___ THE DATA ___

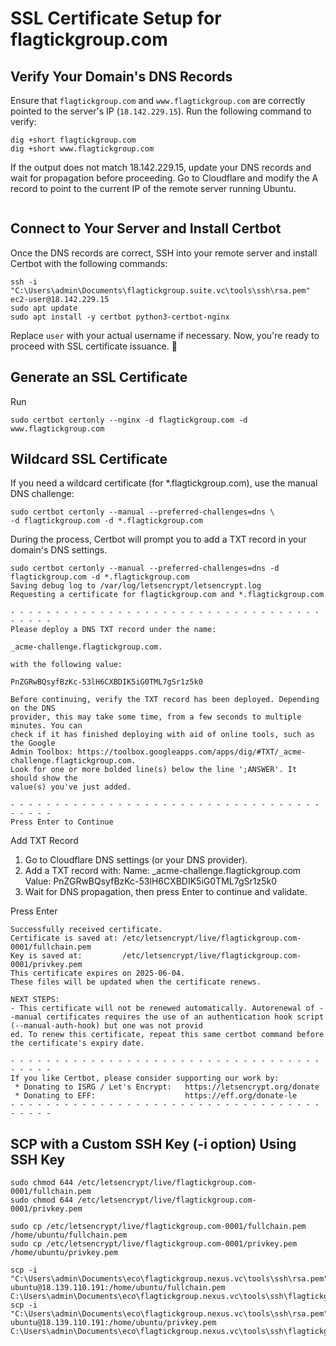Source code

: # SSL Certificate Setup for flagtickgroup.com

## Verify Your Domain's DNS Records
Ensure that `flagtickgroup.com` and `www.flagtickgroup.com` are correctly pointed to the server's IP (`18.142.229.15`). Run the following command to verify:

```shell
dig +short flagtickgroup.com
dig +short www.flagtickgroup.com
```
If the output does not match 18.142.229.15, update your DNS records and wait for propagation before proceeding. Go to Cloudflare and modify 
the A record to point to the current IP of the remote server running Ubuntu.
```shell

```

## Connect to Your Server and Install Certbot
Once the DNS records are correct, SSH into your remote server and install Certbot with the following commands:

```shell
ssh -i "C:\Users\admin\Documents\flagtickgroup.suite.vc\tools\ssh\rsa.pem" ec2-user@18.142.229.15
sudo apt update
sudo apt install -y certbot python3-certbot-nginx
```
Replace `user` with your actual username if necessary. Now, you're ready to proceed with SSL certificate issuance. 🚀

## Generate an SSL Certificate
Run
```shell
sudo certbot certonly --nginx -d flagtickgroup.com -d www.flagtickgroup.com
```

## Wildcard SSL Certificate
If you need a wildcard certificate (for *.flagtickgroup.com), use the manual DNS challenge:
```shell
sudo certbot certonly --manual --preferred-challenges=dns \
-d flagtickgroup.com -d *.flagtickgroup.com
```

During the process, Certbot will prompt you to add a TXT record in your domain's DNS settings.

```shell
sudo certbot certonly --manual --preferred-challenges=dns -d flagtickgroup.com -d *.flagtickgroup.com
Saving debug log to /var/log/letsencrypt/letsencrypt.log
Requesting a certificate for flagtickgroup.com and *.flagtickgroup.com

- - - - - - - - - - - - - - - - - - - - - - - - - - - - - - - - - - - - - - - -
Please deploy a DNS TXT record under the name:

_acme-challenge.flagtickgroup.com.

with the following value:

PnZGRwBQsyfBzKc-53lH6CXBDIK5iG0TML7gSr1z5k0

Before continuing, verify the TXT record has been deployed. Depending on the DNS
provider, this may take some time, from a few seconds to multiple minutes. You can
check if it has finished deploying with aid of online tools, such as the Google
Admin Toolbox: https://toolbox.googleapps.com/apps/dig/#TXT/_acme-challenge.flagtickgroup.com.
Look for one or more bolded line(s) below the line ';ANSWER'. It should show the
value(s) you've just added.

- - - - - - - - - - - - - - - - - - - - - - - - - - - - - - - - - - - - - - - -
Press Enter to Continue
```
Add TXT Record
   1. Go to Cloudflare DNS settings (or your DNS provider).
   2. Add a TXT record with:
      Name: _acme-challenge.flagtickgroup.com
      Value: PnZGRwBQsyfBzKc-53lH6CXBDIK5iG0TML7gSr1z5k0
   3. Wait for DNS propagation, then press Enter to continue and validate.

Press Enter
```shell
Successfully received certificate.
Certificate is saved at: /etc/letsencrypt/live/flagtickgroup.com-0001/fullchain.pem
Key is saved at:         /etc/letsencrypt/live/flagtickgroup.com-0001/privkey.pem
This certificate expires on 2025-06-04.
These files will be updated when the certificate renews.

NEXT STEPS:
- This certificate will not be renewed automatically. Autorenewal of --manual certificates requires the use of an authentication hook script (--manual-auth-hook) but one was not provid
ed. To renew this certificate, repeat this same certbot command before the certificate's expiry date.

- - - - - - - - - - - - - - - - - - - - - - - - - - - - - - - - - - - - - - - -
If you like Certbot, please consider supporting our work by:
 * Donating to ISRG / Let's Encrypt:   https://letsencrypt.org/donate
 * Donating to EFF:                    https://eff.org/donate-le
- - - - - - - - - - - - - - - - - - - - - - - - - - - - - - - - - - - - - - - -
```

## SCP with a Custom SSH Key (-i option) Using SSH Key
```shell
sudo chmod 644 /etc/letsencrypt/live/flagtickgroup.com-0001/fullchain.pem
sudo chmod 644 /etc/letsencrypt/live/flagtickgroup.com-0001/privkey.pem

sudo cp /etc/letsencrypt/live/flagtickgroup.com-0001/fullchain.pem /home/ubuntu/fullchain.pem
sudo cp /etc/letsencrypt/live/flagtickgroup.com-0001/privkey.pem /home/ubuntu/privkey.pem

scp -i "C:\Users\admin\Documents\eco\flagtickgroup.nexus.vc\tools\ssh\rsa.pem" ubuntu@18.139.110.191:/home/ubuntu/fullchain.pem C:\Users\admin\Documents\eco\flagtickgroup.nexus.vc\tools\ssh\flagtickgroup.com.crt
scp -i "C:\Users\admin\Documents\eco\flagtickgroup.nexus.vc\tools\ssh\rsa.pem" ubuntu@18.139.110.191:/home/ubuntu/privkey.pem C:\Users\admin\Documents\eco\flagtickgroup.nexus.vc\tools\ssh\flagtickgroup.com.key
```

___

AIM OF THE EXERCISE | Apply a filter for "tools" to the entries and show each line that passes.

RESULT |
ssh -i "C:\Users\admin\Documents\flagtickgroup.suite.vc\tools\ssh\rsa.pem" ec2-user@18.142.229.15
check if it has finished deploying with aid of online tools, such as the Google
scp -i "C:\Users\admin\Documents\eco\flagtickgroup.nexus.vc\tools\ssh\rsa.pem" ubuntu@18.139.110.191:/home/ubuntu/fullchain.pem C:\Users\admin\Documents\eco\flagtickgroup.nexus.vc\tools\ssh\flagtickgroup.com.crt
scp -i "C:\Users\admin\Documents\eco\flagtickgroup.nexus.vc\tools\ssh\rsa.pem" ubuntu@18.139.110.191:/home/ubuntu/privkey.pem C:\Users\admin\Documents\eco\flagtickgroup.nexus.vc\tools\ssh\flagtickgroup.com.key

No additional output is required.